You can look at Iowa’s 89-82 victory however you want.
I guess it was concerning Iowa gave up 82 points to a team which averaged 58 points per conference game coming into the season. Between you, me, and the fence post, we knew Iowa’s defense wasn’t good. But it doesn’t have to be good. The fast pace of the game meant Iowa gave up just 1.09 points a possession, though, which is a winning number. The only game Iowa has lost with a better defense this year is to Wisconsin.
Offensively, it was incredibly impressive. Iowa was comfortable leaning on flaming hot perimeter shooting throughout much of the first half (9/19) before powering it inside during the second half against a fatigued Nittany Lion back line for 32 points in the paint. All against a top 20ish defense who gave up 89 points just one other time, against North Carolina State, in a game with 5 more possessions. In other words, it was the best offensive performance Penn State has allowed this season
You can say whatever you want about this Iowa team. I’m ready to say they’re good. Perhaps really good.

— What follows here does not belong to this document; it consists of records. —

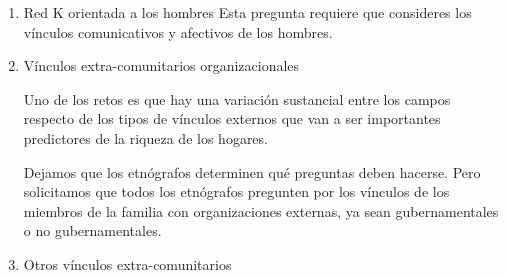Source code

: \documentclass[a4paper,10pt]{article}
\theoremstyle{definition}
\begin{document}
\begin{enumerate}
 \item Red K orientada a los hombres
 Esta pregunta requiere que consideres los vínculos comunicativos y afectivos de los hombres. 
 
 
 \item Vínculos extra-comunitarios organizacionales 
 
 Uno de los retos es que hay una variación sustancial entre los campos respecto de los tipos de vínculos externos que van a ser importantes predictores de la riqueza de los hogares. 
 
 Dejamos que los etnógrafos determinen qué preguntas deben hacerse. Pero solicitamos que todos los etnógrafos pregunten por los vínculos de los miembros de la familia con organizaciones externas, ya sean gubernamentales o no gubernamentales. 
 
 \item Otros vínculos extra-comunitarios
\end{enumerate}
\end{document}

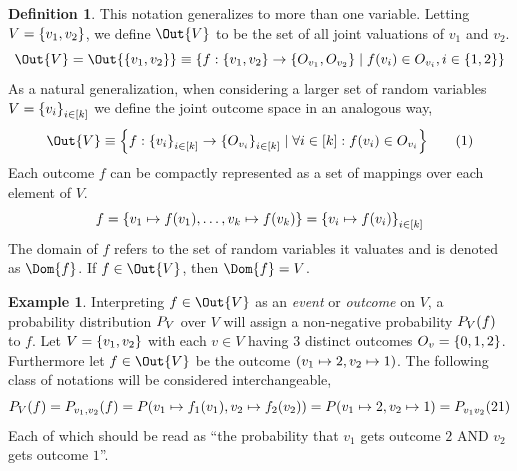 \documentclass[aps, 10pt, english, twoside, pra, nofootinbib, longbibliography]{revtex4-1}
\theoremstyle{plain}
\theoremstyle{definition}
\newtheorem{definition}[theorem]{Definition}
\newtheorem{example}[theorem]{Example}
\theoremstyle{remark}
\newcommand{\outc}[1]{o\bs{#1}} %
\begin{document}
    \begin{definition}
        This notation generalizes to more than one variable. Letting $V = \bc{v_1, v_2}$, we define $\Out{V}$ to be the set of all joint valuations of $v_1$ and $v_2$.
        \[ \Out{V} = \Out{\bc{v_1, v_2}} \defined \bc{f : \bc{v_1, v_2} \to \bc{O_{v_1}, O_{v_2}} \mid f\br{v_i} \in O_{v_i}, i \in \bc{1,2}}  \]
        As a natural generalization, when considering a larger set of random variables $V = \bc{v_i}_{i \in \bs{k}}$ we define the joint outcome space in an analogous way,
        \[ \Out{V} \defined \bc{f: \bc{v_i}_{i \in \bs{k}} \to \bc{O_{v_i}}_{i \in \bs{k}} \mid \forall i \in \bs{k} : f\br{v_i} \in O_{v_i} } \eq \label{eq:outcome_space}\]
        Each outcome $f$ can be compactly represented as a set of mappings over each element of $V$.
        \[ f = \bc{v_1 \mapsto f\br{v_1}, \ldots, v_k \mapsto f\br{v_k}} = \bc{v_i\mapsto f\br{v_i}}_{i \in \bs{k}} \]
        The domain of $f$ refers to the set of random variables it valuates and is denoted as $\Dom{f}$. If $f \in \Out{V}$, then $\Dom{f} = V$.

    \end{definition}

    \begin{example}
        Interpreting $f \in \Out{V}$ as an \textit{event} or \textit{outcome} on $V$, a probability distribution $\prob[V]$ over $V$ will assign a non-negative probability $\prob[V][f]$ to $f$. Let $V = \bc{v_1, v_2}$ with each $v \in V$ having $3$ distinct outcomes $O_v = \bc{0,1,2}$. Furthermore let $f \in \Out{V}$ be the outcome $\br{v_1 \mapsto 2, v_2 \mapsto 1}$. The following class of notations will be considered interchangeable,
        \[ \prob[V][f] = \prob[v_1, v_2][f] = \prob[][v_1 \mapsto f_1\br{v_1}, v_2 \mapsto f_2\br{v_2}] = \prob[][v_1 \mapsto 2, v_2 \mapsto 1] = \prob[v_1v_2][21] \]
        Each of which should be read as ``the probability that $v_1$ gets outcome $2$ AND $v_2$ gets outcome $1$''.
    \end{example}
\end{document}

They’re currently 11th in adjusted offensive efficiency (up from 14th prior to the PSU game) and 86th in adjusted defensive efficiency (down from 82nd). In KenPom’s history (2002), 14 out of 17 teams with an offensive efficiency between 10th and 20th and a defensive efficiency between 75th and 100th have gotten into the tournament.
Iowa has shown that the progress made is not a fluke. Last year’s offensive numbers (a significant jump over Peter Jok’s senior season) are holding weight as Iowa has improved upon them. The offseason focus on the defense is proving to be true.
Finally, Iowa’s tighter rotation is allowing guys to shine – particularly Ryan Kriener and Isaiah Moss. The cavalry came in Joe Wieskamp and Connor McCaffery. They’re able to beat Big Ten teams, on the road, without their best player, Tyler Cook.
After Sunday’s game against Illinois, the competition steps up big time. Even Illinois has proven, once again, nothing comes easy in the Big Ten. If Iowa can continue to play like they have been, there’s reason to believe this team is as good as any during Fran’s tenure.
14) Penn State Nittany Lions; 7-11 (0-7) (LT: 12)
13) Rutgers Scarlet Knights; 8-8 (1-5) (LT: 13)
12) Northwestern Wildcats; 10-7 (1-5) (LT: 11)
11) Illinois Fighting Illini; 5-12 (1-5) (LT: 14)
10) Minnesota Golden Gophers; 13-4 (3-3) (LT: 7)
9) Wisconsin Badgers; 11-6 (3-3) (LT: 6)
The main reason I am taking Power Rankings onto this blog other than having another point of record before getting hitched is an Ethan Happ rant:
If any Hawkeye shot free throws as poorly as Ethan Happ has for the last four years, it would hardly matter what else he did, he would be reviled. I do not understand how someone can be so bad for so long at free throws. He has GOTTEN WORSE. It’s literally unbelievable. And he’s #2 in KenPom rankings. WHAT THE HELL
8) Indiana Hoosiers; 12-3 (3-3) (LT: 4)
7) Ohio State Buckeyes; 12-4 (2-3) (LT: 3)
6) Nebraska Cornhuskers; 13-4 (3-3) (LT: 5)
5) Iowa Hawkeyes; 15-3 (4-3) (LT: 9)
4) Purdue Boilermakers; 11-6 (4-2) (LT: 8)
3) Maryland Terrapins; 15-3 (6-1) (LT: 10)
Sorry, I had to break my totally arbitrary rule of not moving a team more than four spots but the Big Ten’s second tier is very murky.